Heart failure (HF) is the leading cause of hospitalization among adults over 65 years of age in the United States. In 2014, more than 5.1 million people in the United States were living with a diagnosis of HF, and as many as one in nine deaths each year can be attributed to complications stemming from this disease. The neurohormonal imbalance associated with heart failure leads to fluid retention, resulting in an increase in intracardiac filling pressures, passive elevation of pulmonary venous and arterial pressures, and pulmonary fluid accumulation. Detecting hemodynamic congestion prior to symptom onset allows for early intervention and prevention of hospitalizations. Various parameters have been utilized for patient self-monitoring of cardiac function, including weight tracking, but have shown limited efficacy in reducing hospitalizations. Changes in both pulmonary artery pressure (PAP) and stroke volume (SV) are capable of detecting changes in cardiac function relatively early, but typically require specialized equipment that is not feasible for at-home use. Recent evidence has shown that directly monitoring of PAP via an implantable sensor (CardioMEMS) can provide clinicians with a remote monitoring tool to determine when medication adjustments were needed to prevent decompensation, and reduced 30-day readmissions by 37%. However, the cost (~$25k) and invasive nature of this device severely restricts its clinical adoption rate. TheraNova has developed a non-invasive, handheld respiratory monitor (Cardiospire) that is capable of directly monitoring cardiac function in a remote setting. The device detects minor variations in naturally expired airflow pressure known as cardiogenic oscillations (COS), which correspond with the cardiac cycle. Decreasing SV and increasing PAP both act to diminish the amplitude of COS with worsening HF. In pilot in vivo studies, we have demonstrated that COS is a direct indicator of cardiac function through its direct correlation with SV and inverse proportionality to PAP. The overall objective of this project is to measure COS using the Cardiospire device in stabilized and decompensated HF patients.

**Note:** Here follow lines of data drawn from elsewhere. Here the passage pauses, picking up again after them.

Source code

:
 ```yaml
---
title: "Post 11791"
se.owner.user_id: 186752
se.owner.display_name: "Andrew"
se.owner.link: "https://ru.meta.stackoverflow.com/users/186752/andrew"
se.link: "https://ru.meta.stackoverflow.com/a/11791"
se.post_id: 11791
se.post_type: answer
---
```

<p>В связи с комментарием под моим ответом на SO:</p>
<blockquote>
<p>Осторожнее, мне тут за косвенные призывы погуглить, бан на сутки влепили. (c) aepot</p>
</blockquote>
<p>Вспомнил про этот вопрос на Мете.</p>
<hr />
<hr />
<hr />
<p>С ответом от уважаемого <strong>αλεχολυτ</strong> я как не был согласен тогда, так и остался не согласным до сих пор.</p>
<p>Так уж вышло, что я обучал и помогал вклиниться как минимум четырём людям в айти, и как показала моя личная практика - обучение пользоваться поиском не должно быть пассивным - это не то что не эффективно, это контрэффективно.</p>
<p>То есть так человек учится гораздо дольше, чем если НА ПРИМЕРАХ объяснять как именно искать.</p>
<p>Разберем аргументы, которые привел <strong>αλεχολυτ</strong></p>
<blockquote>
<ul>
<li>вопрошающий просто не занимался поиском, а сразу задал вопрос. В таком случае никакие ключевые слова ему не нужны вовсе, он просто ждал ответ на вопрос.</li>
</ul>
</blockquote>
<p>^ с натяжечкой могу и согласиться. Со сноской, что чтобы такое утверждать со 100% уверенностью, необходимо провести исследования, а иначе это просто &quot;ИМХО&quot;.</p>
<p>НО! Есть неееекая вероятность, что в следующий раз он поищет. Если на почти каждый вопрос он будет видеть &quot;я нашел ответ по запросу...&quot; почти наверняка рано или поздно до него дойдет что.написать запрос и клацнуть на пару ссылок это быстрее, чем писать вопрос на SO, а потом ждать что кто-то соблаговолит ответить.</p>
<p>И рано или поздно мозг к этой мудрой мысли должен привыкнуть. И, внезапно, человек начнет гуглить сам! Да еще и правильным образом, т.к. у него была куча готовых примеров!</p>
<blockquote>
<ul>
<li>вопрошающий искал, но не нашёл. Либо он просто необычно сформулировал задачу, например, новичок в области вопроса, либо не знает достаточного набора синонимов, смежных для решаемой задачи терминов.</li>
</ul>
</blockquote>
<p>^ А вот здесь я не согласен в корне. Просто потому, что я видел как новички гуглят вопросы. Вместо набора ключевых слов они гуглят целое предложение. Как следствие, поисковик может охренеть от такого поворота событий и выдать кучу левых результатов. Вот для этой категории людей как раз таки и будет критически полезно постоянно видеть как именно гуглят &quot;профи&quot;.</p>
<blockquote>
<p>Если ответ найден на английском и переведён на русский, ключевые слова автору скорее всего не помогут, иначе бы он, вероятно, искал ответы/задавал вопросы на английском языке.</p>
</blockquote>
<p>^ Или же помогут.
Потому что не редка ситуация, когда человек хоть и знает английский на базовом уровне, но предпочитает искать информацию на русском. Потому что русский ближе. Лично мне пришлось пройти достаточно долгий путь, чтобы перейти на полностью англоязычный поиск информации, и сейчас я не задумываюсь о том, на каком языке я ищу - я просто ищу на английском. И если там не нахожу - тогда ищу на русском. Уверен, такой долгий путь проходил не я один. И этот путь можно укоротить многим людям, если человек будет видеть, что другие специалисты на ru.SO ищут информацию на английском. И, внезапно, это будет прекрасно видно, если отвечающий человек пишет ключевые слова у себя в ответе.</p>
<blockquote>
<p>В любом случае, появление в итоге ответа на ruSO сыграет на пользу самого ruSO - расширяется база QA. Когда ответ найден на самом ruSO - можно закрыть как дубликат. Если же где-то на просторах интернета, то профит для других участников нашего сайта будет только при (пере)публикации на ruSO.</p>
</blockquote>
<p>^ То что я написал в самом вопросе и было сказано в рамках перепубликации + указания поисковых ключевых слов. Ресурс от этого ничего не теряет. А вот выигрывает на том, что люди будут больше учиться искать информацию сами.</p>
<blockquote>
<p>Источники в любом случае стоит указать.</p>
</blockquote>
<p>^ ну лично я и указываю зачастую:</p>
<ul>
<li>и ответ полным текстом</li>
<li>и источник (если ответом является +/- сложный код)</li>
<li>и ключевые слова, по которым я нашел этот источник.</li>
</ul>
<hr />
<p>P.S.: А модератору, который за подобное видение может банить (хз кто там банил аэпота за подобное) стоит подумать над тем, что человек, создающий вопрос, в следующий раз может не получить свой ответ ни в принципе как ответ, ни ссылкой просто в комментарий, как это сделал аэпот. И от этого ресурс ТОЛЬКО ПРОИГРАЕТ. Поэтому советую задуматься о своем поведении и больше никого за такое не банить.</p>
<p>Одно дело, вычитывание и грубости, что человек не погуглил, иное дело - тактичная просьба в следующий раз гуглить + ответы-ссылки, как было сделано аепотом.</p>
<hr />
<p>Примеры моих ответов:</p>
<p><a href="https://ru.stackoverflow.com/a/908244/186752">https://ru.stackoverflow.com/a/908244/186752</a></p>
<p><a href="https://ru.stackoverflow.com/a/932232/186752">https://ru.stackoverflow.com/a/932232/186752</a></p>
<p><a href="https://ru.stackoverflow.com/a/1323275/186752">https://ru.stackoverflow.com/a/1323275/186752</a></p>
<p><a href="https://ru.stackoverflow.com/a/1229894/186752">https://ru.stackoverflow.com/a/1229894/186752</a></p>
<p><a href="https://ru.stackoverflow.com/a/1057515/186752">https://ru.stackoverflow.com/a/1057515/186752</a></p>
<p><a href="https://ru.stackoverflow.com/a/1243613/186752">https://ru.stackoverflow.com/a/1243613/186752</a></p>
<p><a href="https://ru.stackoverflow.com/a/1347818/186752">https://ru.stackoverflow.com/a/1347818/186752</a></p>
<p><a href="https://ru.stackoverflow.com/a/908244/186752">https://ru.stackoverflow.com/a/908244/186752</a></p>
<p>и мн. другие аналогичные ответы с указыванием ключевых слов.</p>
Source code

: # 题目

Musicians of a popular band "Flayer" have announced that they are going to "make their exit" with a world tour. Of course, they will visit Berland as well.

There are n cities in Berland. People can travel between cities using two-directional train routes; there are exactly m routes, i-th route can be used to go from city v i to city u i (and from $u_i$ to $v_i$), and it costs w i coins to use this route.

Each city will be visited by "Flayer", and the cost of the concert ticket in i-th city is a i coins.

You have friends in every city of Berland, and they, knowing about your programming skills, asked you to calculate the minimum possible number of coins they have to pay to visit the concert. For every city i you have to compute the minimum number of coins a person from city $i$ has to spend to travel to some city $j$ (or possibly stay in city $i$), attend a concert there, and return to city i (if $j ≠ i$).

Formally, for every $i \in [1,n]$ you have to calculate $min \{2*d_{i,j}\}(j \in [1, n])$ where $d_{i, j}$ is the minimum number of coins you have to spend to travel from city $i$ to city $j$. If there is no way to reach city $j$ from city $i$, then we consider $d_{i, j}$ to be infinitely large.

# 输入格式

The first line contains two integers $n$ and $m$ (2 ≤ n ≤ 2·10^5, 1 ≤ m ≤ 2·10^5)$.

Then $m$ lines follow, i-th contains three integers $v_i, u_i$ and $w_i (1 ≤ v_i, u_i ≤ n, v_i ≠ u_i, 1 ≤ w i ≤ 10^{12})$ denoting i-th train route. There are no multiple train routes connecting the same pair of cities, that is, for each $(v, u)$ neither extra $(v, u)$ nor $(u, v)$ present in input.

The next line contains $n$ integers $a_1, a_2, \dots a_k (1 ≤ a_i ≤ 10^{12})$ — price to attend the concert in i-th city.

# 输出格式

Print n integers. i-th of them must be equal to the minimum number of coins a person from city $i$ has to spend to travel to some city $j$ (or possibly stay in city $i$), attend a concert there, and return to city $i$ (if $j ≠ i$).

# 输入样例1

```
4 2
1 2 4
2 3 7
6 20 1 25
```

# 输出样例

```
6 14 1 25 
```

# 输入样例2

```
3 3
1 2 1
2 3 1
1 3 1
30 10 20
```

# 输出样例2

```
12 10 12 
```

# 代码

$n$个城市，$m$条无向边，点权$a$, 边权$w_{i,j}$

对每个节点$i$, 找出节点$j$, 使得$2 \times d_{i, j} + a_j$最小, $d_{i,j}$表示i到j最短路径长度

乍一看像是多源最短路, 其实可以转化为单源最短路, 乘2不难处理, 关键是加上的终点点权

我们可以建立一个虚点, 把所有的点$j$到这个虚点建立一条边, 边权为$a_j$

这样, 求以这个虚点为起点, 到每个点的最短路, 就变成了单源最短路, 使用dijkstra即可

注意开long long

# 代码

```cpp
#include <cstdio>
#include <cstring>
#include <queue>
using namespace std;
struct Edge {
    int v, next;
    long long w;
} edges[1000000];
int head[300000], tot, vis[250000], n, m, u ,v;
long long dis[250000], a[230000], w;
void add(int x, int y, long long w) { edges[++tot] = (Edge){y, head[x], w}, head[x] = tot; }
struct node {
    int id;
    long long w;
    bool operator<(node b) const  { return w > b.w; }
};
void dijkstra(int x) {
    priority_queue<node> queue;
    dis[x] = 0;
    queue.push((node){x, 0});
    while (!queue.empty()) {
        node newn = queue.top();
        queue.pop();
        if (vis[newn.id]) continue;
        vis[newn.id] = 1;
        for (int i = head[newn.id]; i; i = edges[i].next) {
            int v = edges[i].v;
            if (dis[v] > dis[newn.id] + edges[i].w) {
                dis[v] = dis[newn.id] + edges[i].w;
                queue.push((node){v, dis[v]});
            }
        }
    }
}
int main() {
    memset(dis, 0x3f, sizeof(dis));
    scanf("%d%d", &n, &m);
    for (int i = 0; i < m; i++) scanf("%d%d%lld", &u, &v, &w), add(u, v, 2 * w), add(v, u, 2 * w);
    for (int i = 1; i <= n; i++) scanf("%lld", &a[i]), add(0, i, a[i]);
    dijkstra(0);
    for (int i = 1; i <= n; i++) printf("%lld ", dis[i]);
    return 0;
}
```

In Aim 1, we will validate the ability of the device to perform repeatable measurements of COS in HF patients.
In Aim 2, we will validate the ability of the device to detect clinically significant changes in cardiac function in HF patients using COS in an observational clinical study. The results of these two aims will provide essential information about device function that we will use during Phase II in a larger clinical study to evaluate Cardiospire as an at-home monitoring system. Ultimately, Cardiospire will allow physicians to remotely monitor their patients? fluid status and make adjustments to their medications in order to prevent hospitalizations. This type of non-invasive home monitoring could potentially prevent many unnecessary hospitalizations for acute decompensation.
In 2014, more than 5.1 million people in the United States were living with a diagnosis of heart failure (HF). The estimated costs associated with HF in the United States are over $39 billion, with the majority of the costs being spent on hospitalizations. This proposal seeks to reduce hospitalizations due to HF through at-home monitoring of the cardiac function. The device will allow physicians to monitor their HF patients remotely, adjusting their medications in order to prevent the need for hospitalization.